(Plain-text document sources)
------------------------------------

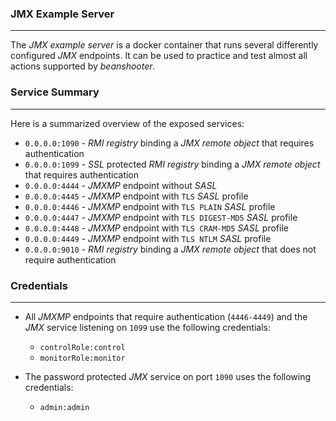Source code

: ### JMX Example Server

----

The *JMX example server* is a docker container that runs several differently configured *JMX*
endpoints. It can be used to practice and test almost all actions supported by *beanshooter*.


### Service Summary

----

Here is a summarized overview of the exposed services:


* ``0.0.0.0:1090`` - *RMI registry* binding a *JMX remote object* that requires authentication
* ``0.0.0.0:1099`` - *SSL* protected *RMI registry* binding a *JMX remote object* that requires authentication
* ``0.0.0.0:4444`` - *JMXMP* endpoint without *SASL*
* ``0.0.0.0:4445`` - *JMXMP* endpoint with `TLS` *SASL* profile
* ``0.0.0.0:4446`` - *JMXMP* endpoint with `TLS PLAIN` *SASL* profile
* ``0.0.0.0:4447`` - *JMXMP* endpoint with `TLS DIGEST-MD5` *SASL* profile
* ``0.0.0.0:4448`` - *JMXMP* endpoint with `TLS CRAM-MD5` *SASL* profile
* ``0.0.0.0:4449`` - *JMXMP* endpoint with `TLS NTLM` *SASL* profile
* ``0.0.0.0:9010`` - *RMI registry* binding a *JMX remote object* that does not require authentication


### Credentials

----

* All *JMXMP* endpoints that require authentication (`4446-4449`) and the
  *JMX* service listening on `1099` use the following credentials:
  * `controlRole:control`
  * `monitorRole:monitor`

* The password protected *JMX* service on port `1090` uses the following credentials:
  * `admin:admin`

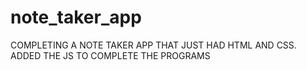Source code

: # note_taker_app
COMPLETING A NOTE TAKER APP THAT JUST HAD HTML AND CSS. ADDED THE JS TO COMPLETE THE PROGRAMS
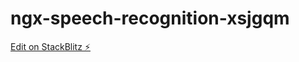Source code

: # ngx-speech-recognition-xsjgqm

[Edit on StackBlitz ⚡️](https://stackblitz.com/edit/ngx-speech-recognition-xsjgqm)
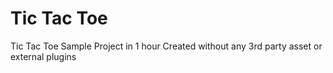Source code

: # Tic Tac Toe

Tic Tac Toe Sample Project in 1 hour
Created without any 3rd party asset or external plugins

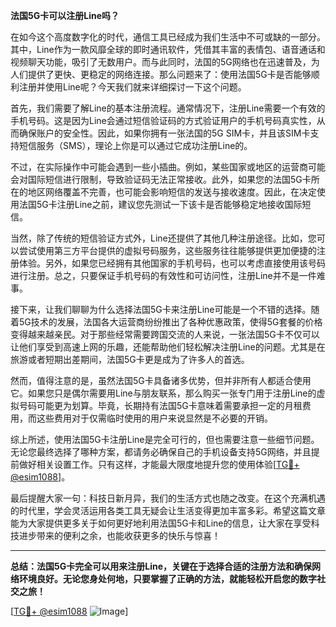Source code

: **法国5G卡可以注册Line吗？**

在如今这个高度数字化的时代，通信工具已经成为我们生活中不可或缺的一部分。其中，Line作为一款风靡全球的即时通讯软件，凭借其丰富的表情包、语音通话和视频聊天功能，吸引了无数用户。而与此同时，法国的5G网络也在迅速普及，为人们提供了更快、更稳定的网络连接。那么问题来了：使用法国5G卡是否能够顺利注册并使用Line呢？今天我们就来详细探讨一下这个问题。

首先，我们需要了解Line的基本注册流程。通常情况下，注册Line需要一个有效的手机号码。这是因为Line会通过短信验证码的方式验证用户的手机号码真实性，从而确保账户的安全性。因此，如果你拥有一张法国的5G SIM卡，并且该SIM卡支持短信服务（SMS），理论上你是可以通过它成功注册Line的。

不过，在实际操作中可能会遇到一些小插曲。例如，某些国家或地区的运营商可能会对国际短信进行限制，导致验证码无法正常接收。此外，如果您的法国5G卡所在的地区网络覆盖不完善，也可能会影响短信的发送与接收速度。因此，在决定使用法国5G卡注册Line之前，建议您先测试一下该卡是否能够稳定地接收国际短信。

当然，除了传统的短信验证方式外，Line还提供了其他几种注册途径。比如，您可以尝试使用第三方平台提供的虚拟号码服务，这些服务往往能够提供更加便捷的注册体验。另外，如果您已经拥有其他国家的手机号码，也可以考虑直接使用该号码进行注册。总之，只要保证手机号码的有效性和可访问性，注册Line并不是一件难事。

接下来，让我们聊聊为什么选择法国5G卡来注册Line可能是一个不错的选择。随着5G技术的发展，法国各大运营商纷纷推出了各种优惠政策，使得5G套餐的价格变得越来越亲民。对于那些经常需要跨国交流的人来说，一张法国5G卡不仅可以让他们享受到高速上网的乐趣，还能帮助他们轻松解决注册Line的问题。尤其是在旅游或者短期出差期间，法国5G卡更是成为了许多人的首选。

然而，值得注意的是，虽然法国5G卡具备诸多优势，但并非所有人都适合使用它。如果您只是偶尔需要用Line与朋友联系，那么购买一张专门用于注册Line的虚拟号码可能更为划算。毕竟，长期持有法国5G卡意味着需要承担一定的月租费用，而这些费用对于仅需临时使用的用户来说显然是不必要的开销。

综上所述，使用法国5G卡注册Line是完全可行的，但也需要注意一些细节问题。无论您最终选择了哪种方案，都请务必确保自己的手机设备支持5G网络，并且提前做好相关设置工作。只有这样，才能最大限度地提升您的使用体验[[TG💪+ @esim1088](https://t.me/s/esim1088)]。

最后提醒大家一句：科技日新月异，我们的生活方式也随之改变。在这个充满机遇的时代里，学会灵活运用各类工具无疑会让生活变得更加丰富多彩。希望这篇文章能为大家提供更多关于如何更好地利用法国5G卡和Line的信息，让大家在享受科技进步带来的便利之余，也能收获更多的快乐与惊喜！

---

**总结：法国5G卡完全可以用来注册Line，关键在于选择合适的注册方法和确保网络环境良好。无论您身处何地，只要掌握了正确的方法，就能轻松开启您的数字社交之旅！**

[[TG💪+ @esim1088](https://t.me/s/esim1088) ![Image](https://i.postimg.cc/4NQfJmqS/Snipaste-2025-05-13-00-14-12.png)]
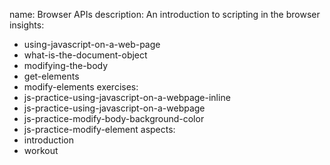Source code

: name: Browser APIs
description: An introduction to scripting in the browser
insights:
  - using-javascript-on-a-web-page
  - what-is-the-document-object
  - modifying-the-body
  - get-elements
  - modify-elements
exercises:
  - js-practice-using-javascript-on-a-webpage-inline
  - js-practice-using-javascript-on-a-webpage
  - js-practice-modify-body-background-color
  - js-practice-modify-element
aspects:
  - introduction
  - workout
 
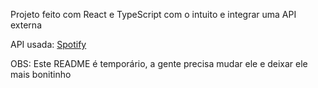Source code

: Projeto feito com React e TypeScript com o intuito e integrar uma API externa

API usada: [Spotify](https://developer.spotify.com/documentation/web-api)

OBS: Este README é temporário, a gente precisa mudar ele e deixar ele mais bonitinho
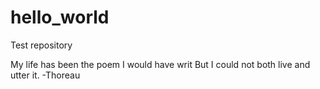 # hello_world
Test repository

My life has been the poem I would have writ
But I could not both live and utter it.
-Thoreau
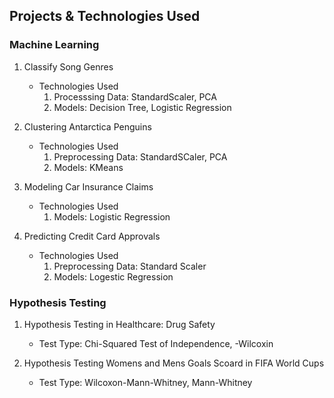 ## Projects & Technologies Used

### Machine Learning

1. Classify Song Genres
    - Technologies Used
        1. Processsing Data: StandardScaler, PCA
        2. Models: Decision Tree, Logistic Regression

2. Clustering Antarctica Penguins
    - Technologies Used
        1. Preprocessing Data: StandardSCaler, PCA
        2. Models: KMeans

3. Modeling Car Insurance Claims
    - Technologies Used
        1. Models: Logistic Regression

4. Predicting Credit Card Approvals
    - Technologies Used
        1. Preprocessing Data: Standard Scaler
        2. Models: Logestic Regression

### Hypothesis Testing

1. Hypothesis Testing in Healthcare: Drug Safety
    - Test Type: Chi-Squared Test of Independence, -Wilcoxin

2. Hypothesis Testing Womens and Mens Goals Scoard in FIFA World Cups
    - Test Type: Wilcoxon-Mann-Whitney, Mann-Whitney
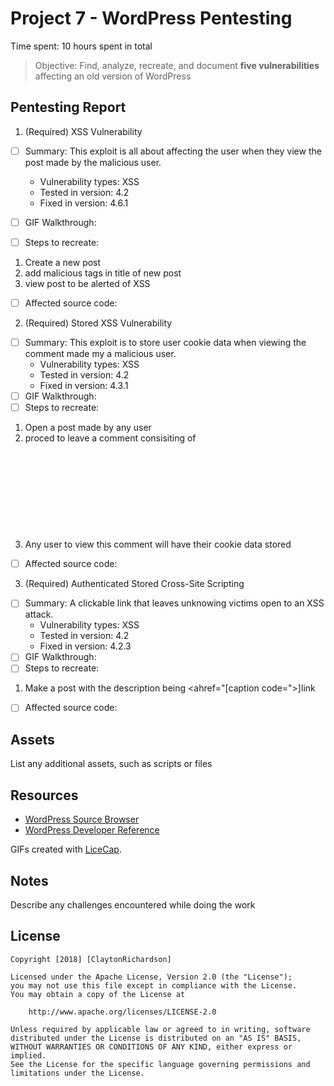 # Project 7 - WordPress Pentesting

Time spent: 10 hours spent in total

> Objective: Find, analyze, recreate, and document **five vulnerabilities** affecting an old version of WordPress

## Pentesting Report

1. (Required) XSS Vulnerability
  - [ ] Summary: This exploit is all about affecting the user when they view the post made by the malicious user.
    - Vulnerability types: XSS
    - Tested in version: 4.2
    - Fixed in version: 4.6.1
  - [ ] GIF Walkthrough: 

  - [ ] Steps to recreate: 
  1. Create a new post
  2. add malicious tags in title of new post
  3. view post to be alerted of XSS
  - [ ] Affected source code:
   
2. (Required) Stored XSS Vulnerability
  - [ ] Summary: This exploit is to store user cookie data when viewing the comment made my a malicious user.
    - Vulnerability types: XSS
    - Tested in version: 4.2
    - Fixed in version: 4.3.1
  - [ ] GIF Walkthrough: 
  - [ ] Steps to recreate: 
  1. Open a post made by any user
  2. proced to leave a comment consisiting of <svg onload=prompt(document.cookie)>
  3. Any user to view this comment will have their cookie data stored
  - [ ] Affected source code:
    
3. (Required) Authenticated Stored Cross-Site Scripting
  - [ ] Summary: A clickable link that leaves unknowing victims open to an XSS attack.
    - Vulnerability types: XSS
    - Tested in version: 4.2
    - Fixed in version: 4.2.3
  - [ ] GIF Walkthrough: 
  - [ ] Steps to recreate: 
  1. Make a post with the description being <ahref="[caption code=">]</a><a title="onmouseover=alert('XSS') ">link</a>
  - [ ] Affected source code:
    


## Assets

List any additional assets, such as scripts or files

## Resources

- [WordPress Source Browser](https://core.trac.wordpress.org/browser/)
- [WordPress Developer Reference](https://developer.wordpress.org/reference/)

GIFs created with [LiceCap](http://www.cockos.com/licecap/).

## Notes

Describe any challenges encountered while doing the work

## License

    Copyright [2018] [ClaytonRichardson]

    Licensed under the Apache License, Version 2.0 (the "License");
    you may not use this file except in compliance with the License.
    You may obtain a copy of the License at

        http://www.apache.org/licenses/LICENSE-2.0

    Unless required by applicable law or agreed to in writing, software
    distributed under the License is distributed on an "AS IS" BASIS,
    WITHOUT WARRANTIES OR CONDITIONS OF ANY KIND, either express or implied.
    See the License for the specific language governing permissions and
    limitations under the License.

------------------------------------

Instructions for the task: The reply should consist solely of the lines above from the one that has "Here is a summarized" through the one that has "endpoint without *SASL*", reproduced exactly.

Exercise answer:
Here is a summarized overview of the exposed services:


* ``0.0.0.0:1090`` - *RMI registry* binding a *JMX remote object* that requires authentication
* ``0.0.0.0:1099`` - *SSL* protected *RMI registry* binding a *JMX remote object* that requires authentication
* ``0.0.0.0:4444`` - *JMXMP* endpoint without *SASL*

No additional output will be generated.